Problem description: Look through the material below and copy exactly the lines from the line with "## Properties" to the line with "for example. |", those two lines included.
--- START ---
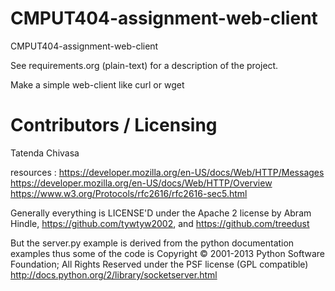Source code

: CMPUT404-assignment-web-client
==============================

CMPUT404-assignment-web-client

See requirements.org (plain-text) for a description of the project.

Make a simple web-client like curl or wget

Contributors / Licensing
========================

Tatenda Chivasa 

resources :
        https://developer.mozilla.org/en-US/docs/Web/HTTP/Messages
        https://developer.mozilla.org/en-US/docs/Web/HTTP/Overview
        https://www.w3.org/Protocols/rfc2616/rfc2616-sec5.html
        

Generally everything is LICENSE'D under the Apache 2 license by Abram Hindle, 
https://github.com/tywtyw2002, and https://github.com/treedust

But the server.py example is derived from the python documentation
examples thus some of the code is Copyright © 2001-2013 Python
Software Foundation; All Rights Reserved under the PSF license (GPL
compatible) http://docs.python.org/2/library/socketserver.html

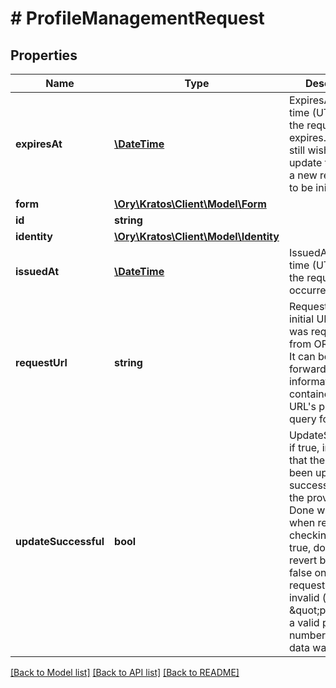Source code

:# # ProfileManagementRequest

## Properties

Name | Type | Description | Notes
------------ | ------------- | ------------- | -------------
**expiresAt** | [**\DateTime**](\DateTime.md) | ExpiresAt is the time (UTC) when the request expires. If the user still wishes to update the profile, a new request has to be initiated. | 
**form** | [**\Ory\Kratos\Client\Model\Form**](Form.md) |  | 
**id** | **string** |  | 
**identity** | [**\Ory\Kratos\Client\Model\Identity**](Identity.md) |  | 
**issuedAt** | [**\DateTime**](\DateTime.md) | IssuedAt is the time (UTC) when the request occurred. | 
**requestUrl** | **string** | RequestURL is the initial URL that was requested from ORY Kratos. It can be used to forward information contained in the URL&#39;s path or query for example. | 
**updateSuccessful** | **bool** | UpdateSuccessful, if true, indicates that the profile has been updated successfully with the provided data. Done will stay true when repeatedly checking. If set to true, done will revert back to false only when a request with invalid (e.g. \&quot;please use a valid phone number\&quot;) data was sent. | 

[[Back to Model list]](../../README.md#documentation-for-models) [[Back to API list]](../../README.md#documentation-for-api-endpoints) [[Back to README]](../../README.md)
--- END ---
Answer area:
## Properties

Name | Type | Description | Notes
------------ | ------------- | ------------- | -------------
**expiresAt** | [**\DateTime**](\DateTime.md) | ExpiresAt is the time (UTC) when the request expires. If the user still wishes to update the profile, a new request has to be initiated. | 
**form** | [**\Ory\Kratos\Client\Model\Form**](Form.md) |  | 
**id** | **string** |  | 
**identity** | [**\Ory\Kratos\Client\Model\Identity**](Identity.md) |  | 
**issuedAt** | [**\DateTime**](\DateTime.md) | IssuedAt is the time (UTC) when the request occurred. | 
**requestUrl** | **string** | RequestURL is the initial URL that was requested from ORY Kratos. It can be used to forward information contained in the URL&#39;s path or query for example. | 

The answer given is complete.